Work required
When you repeat the records, keep every word exact and drop each picture.

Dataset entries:

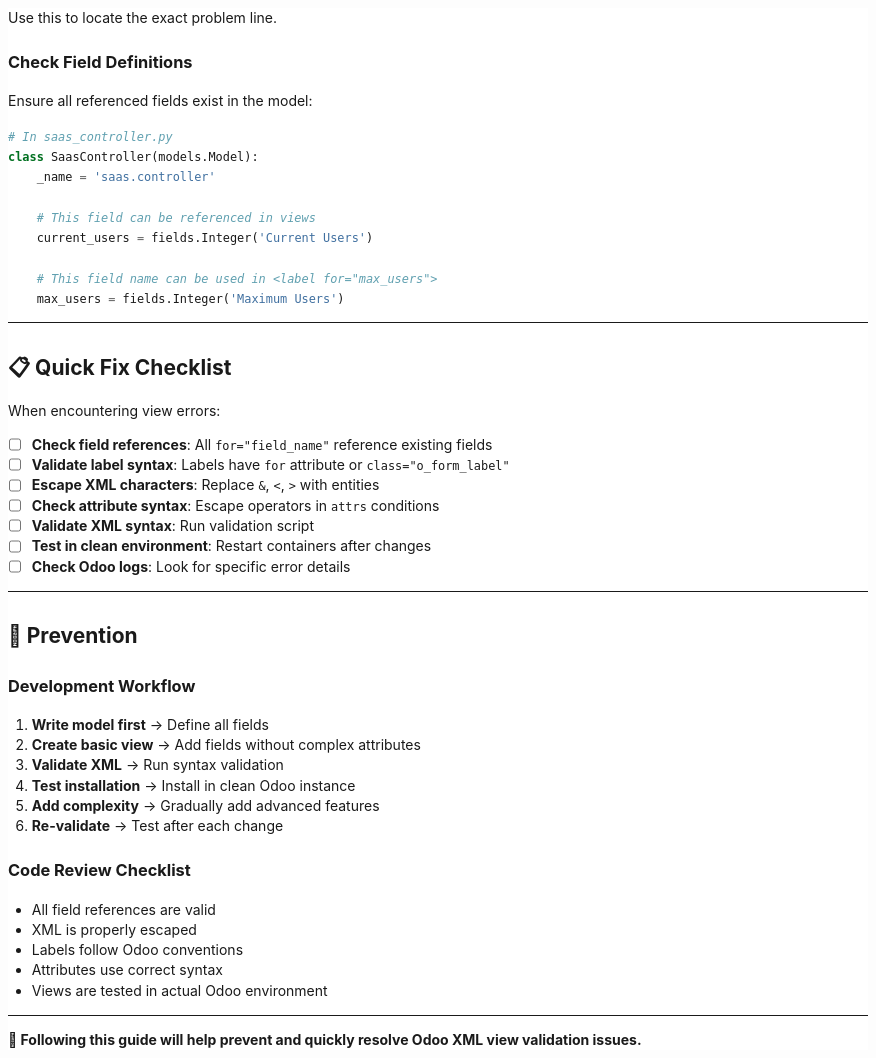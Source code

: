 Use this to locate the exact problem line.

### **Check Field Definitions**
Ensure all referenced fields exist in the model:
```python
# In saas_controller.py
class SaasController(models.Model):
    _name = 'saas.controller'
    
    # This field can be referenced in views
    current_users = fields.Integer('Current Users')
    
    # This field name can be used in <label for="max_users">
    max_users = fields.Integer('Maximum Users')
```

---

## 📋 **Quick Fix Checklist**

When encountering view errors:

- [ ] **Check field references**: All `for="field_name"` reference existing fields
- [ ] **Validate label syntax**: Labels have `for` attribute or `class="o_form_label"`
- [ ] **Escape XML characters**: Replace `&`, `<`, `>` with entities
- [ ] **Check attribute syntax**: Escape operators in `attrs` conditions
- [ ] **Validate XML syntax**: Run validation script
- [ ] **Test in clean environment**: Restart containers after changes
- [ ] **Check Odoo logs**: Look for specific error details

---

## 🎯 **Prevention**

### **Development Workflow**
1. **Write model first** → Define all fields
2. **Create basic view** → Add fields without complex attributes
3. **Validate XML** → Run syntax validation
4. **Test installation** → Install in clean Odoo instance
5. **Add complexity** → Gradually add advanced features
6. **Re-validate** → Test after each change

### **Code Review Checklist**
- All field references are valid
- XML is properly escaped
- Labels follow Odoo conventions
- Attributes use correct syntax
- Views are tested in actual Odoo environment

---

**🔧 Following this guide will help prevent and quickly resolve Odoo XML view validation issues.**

Answer for the task
Source code

: Use this to locate the exact problem line.

### **Check Field Definitions**
Ensure all referenced fields exist in the model:
```python
# In saas_controller.py
class SaasController(models.Model):
    _name = 'saas.controller'
    
    # This field can be referenced in views
    current_users = fields.Integer('Current Users')
    
    # This field name can be used in <label for="max_users">
    max_users = fields.Integer('Maximum Users')
```

---

## 📋 **Quick Fix Checklist**

When encountering view errors:

- [ ] **Check field references**: All `for="field_name"` reference existing fields
- [ ] **Validate label syntax**: Labels have `for` attribute or `class="o_form_label"`
- [ ] **Escape XML characters**: Replace `&`, `<`, `>` with entities
- [ ] **Check attribute syntax**: Escape operators in `attrs` conditions
- [ ] **Validate XML syntax**: Run validation script
- [ ] **Test in clean environment**: Restart containers after changes
- [ ] **Check Odoo logs**: Look for specific error details

---

## 🎯 **Prevention**

### **Development Workflow**
1. **Write model first** → Define all fields
2. **Create basic view** → Add fields without complex attributes
3. **Validate XML** → Run syntax validation
4. **Test installation** → Install in clean Odoo instance
5. **Add complexity** → Gradually add advanced features
6. **Re-validate** → Test after each change

### **Code Review Checklist**
- All field references are valid
- XML is properly escaped
- Labels follow Odoo conventions
- Attributes use correct syntax
- Views are tested in actual Odoo environment

---

**🔧 Following this guide will help prevent and quickly resolve Odoo XML view validation issues.**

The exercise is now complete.